* [Aim of the exercise] Copy each line of the records that includes "Collections".

[Saved data entries]
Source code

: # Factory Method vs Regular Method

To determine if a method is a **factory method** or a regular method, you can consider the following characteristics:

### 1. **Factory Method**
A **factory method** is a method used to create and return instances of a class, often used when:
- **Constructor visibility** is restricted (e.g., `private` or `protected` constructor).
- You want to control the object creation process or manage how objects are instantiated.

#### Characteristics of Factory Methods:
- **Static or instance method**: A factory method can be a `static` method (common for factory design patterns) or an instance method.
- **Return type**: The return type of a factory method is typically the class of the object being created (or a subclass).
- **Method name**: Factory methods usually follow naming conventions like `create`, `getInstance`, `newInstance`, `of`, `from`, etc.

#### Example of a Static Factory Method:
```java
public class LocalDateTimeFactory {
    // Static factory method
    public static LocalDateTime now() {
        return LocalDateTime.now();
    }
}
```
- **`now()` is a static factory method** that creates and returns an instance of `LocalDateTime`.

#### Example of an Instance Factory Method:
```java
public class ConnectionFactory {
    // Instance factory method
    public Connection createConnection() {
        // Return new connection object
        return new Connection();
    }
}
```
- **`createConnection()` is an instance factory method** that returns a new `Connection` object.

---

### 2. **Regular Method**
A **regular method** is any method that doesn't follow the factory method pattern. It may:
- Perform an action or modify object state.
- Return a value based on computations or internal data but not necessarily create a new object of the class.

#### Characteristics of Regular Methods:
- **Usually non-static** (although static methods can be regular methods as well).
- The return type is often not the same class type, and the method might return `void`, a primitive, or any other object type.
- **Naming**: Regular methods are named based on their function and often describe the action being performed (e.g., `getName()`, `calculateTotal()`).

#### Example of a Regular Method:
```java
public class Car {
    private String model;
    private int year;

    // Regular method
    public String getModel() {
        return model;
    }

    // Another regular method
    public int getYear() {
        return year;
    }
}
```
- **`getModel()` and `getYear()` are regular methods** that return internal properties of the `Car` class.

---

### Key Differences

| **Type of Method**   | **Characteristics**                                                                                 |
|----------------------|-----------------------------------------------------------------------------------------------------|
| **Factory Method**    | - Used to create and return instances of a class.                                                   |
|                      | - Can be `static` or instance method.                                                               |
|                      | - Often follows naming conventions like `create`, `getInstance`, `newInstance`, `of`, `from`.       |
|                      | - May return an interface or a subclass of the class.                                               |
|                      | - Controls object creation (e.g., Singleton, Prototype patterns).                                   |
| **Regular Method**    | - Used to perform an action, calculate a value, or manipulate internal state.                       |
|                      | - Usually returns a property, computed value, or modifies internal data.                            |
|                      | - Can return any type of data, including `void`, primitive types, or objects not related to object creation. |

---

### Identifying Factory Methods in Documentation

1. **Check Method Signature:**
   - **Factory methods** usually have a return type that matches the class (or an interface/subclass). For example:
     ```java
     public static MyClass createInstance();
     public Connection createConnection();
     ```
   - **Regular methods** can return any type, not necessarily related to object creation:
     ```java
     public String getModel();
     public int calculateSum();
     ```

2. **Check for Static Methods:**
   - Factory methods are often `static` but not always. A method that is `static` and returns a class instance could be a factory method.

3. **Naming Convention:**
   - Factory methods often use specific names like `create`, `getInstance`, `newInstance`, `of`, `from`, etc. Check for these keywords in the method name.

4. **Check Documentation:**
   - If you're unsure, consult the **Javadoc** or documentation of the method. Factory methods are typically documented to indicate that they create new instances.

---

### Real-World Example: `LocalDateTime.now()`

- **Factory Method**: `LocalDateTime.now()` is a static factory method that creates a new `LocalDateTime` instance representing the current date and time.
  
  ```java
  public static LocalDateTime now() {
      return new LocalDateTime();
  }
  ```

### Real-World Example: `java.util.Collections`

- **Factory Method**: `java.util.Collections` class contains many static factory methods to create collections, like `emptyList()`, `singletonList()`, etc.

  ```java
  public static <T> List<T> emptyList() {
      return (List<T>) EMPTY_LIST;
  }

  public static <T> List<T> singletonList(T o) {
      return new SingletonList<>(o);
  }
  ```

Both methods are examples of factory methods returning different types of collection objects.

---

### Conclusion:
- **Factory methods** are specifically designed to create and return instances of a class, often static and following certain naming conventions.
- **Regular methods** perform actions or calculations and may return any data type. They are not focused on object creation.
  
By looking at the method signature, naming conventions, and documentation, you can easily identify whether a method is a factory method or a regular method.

* [Written solution]
### Real-World Example: `java.util.Collections`
- **Factory Method**: `java.util.Collections` class contains many static factory methods to create collections, like `emptyList()`, `singletonList()`, etc.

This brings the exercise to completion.